Exercise => Search the data below for the string "Application". Extract every line that contains it.

Data records section start

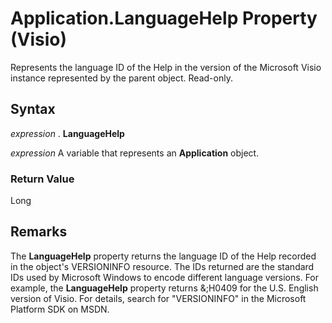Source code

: 
# Application.LanguageHelp Property (Visio)

Represents the language ID of the Help in the version of the Microsoft Visio instance represented by the parent object. Read-only.


## Syntax

 _expression_ . **LanguageHelp**

 _expression_ A variable that represents an **Application** object.


### Return Value

Long


## Remarks

The  **LanguageHelp** property returns the language ID of the Help recorded in the object's VERSIONINFO resource. The IDs returned are the standard IDs used by Microsoft Windows to encode different language versions. For example, the **LanguageHelp** property returns &;H0409 for the U.S. English version of Visio. For details, search for "VERSIONINFO" in the Microsoft Platform SDK on MSDN.

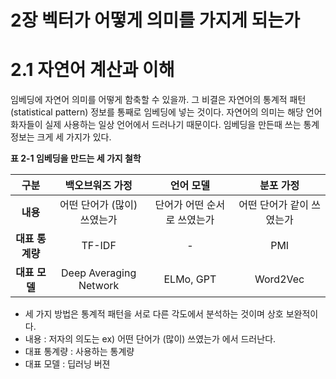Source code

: # 2장 벡터가 어떻게 의미를 가지게 되는가



# 2.1 자연어 계산과 이해



임베딩에 자연어 의미를 어떻게 함축할 수 있을까. 그 비결은 자연어의 통계적 패턴 (statistical pattern) 정보를 통째로 임베딩에 넣는 것이다. 자연어의 의미는 해당 언어 화자들이 실제 사용하는 일상 언어에서 드러나기 때문이다. 임베딩을 만든때 쓰는 통계 정보는 크게 세 가지가 있다.



**표 2-1 임베딩을 만드는 세 가지 철학**

|      구분       |       백오브워즈 가정       |          언어 모델          |         분포 가정         |
| :-------------: | :-------------------------: | :-------------------------: | :-----------------------: |
|    **내용**     | 어떤 단어가 (많이) 쓰였는가 | 단어가 어떤 순서로 쓰였는가 | 어떤 단어가 같이 쓰였는가 |
| **대표 통계량** |           TF-IDF            |              -              |            PMI            |
|  **대표 모델**  |   Deep Averaging Network    |          ELMo, GPT          |         Word2Vec          |

* 세 가지 방법은 통계적 패턴을 서로 다른 각도에서 분석하는 것이며 상호 보완적이다.
* 내용 : 저자의 의도는 ex) 어떤 단어가 (많이) 쓰였는가 에서 드러난다.
* 대표 통계량 : 사용하는 통계량
* 대표 모델 : 딥러닝 버젼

Data records section end

Written answer =>
# Application.LanguageHelp Property (Visio)
 _expression_ A variable that represents an **Application** object.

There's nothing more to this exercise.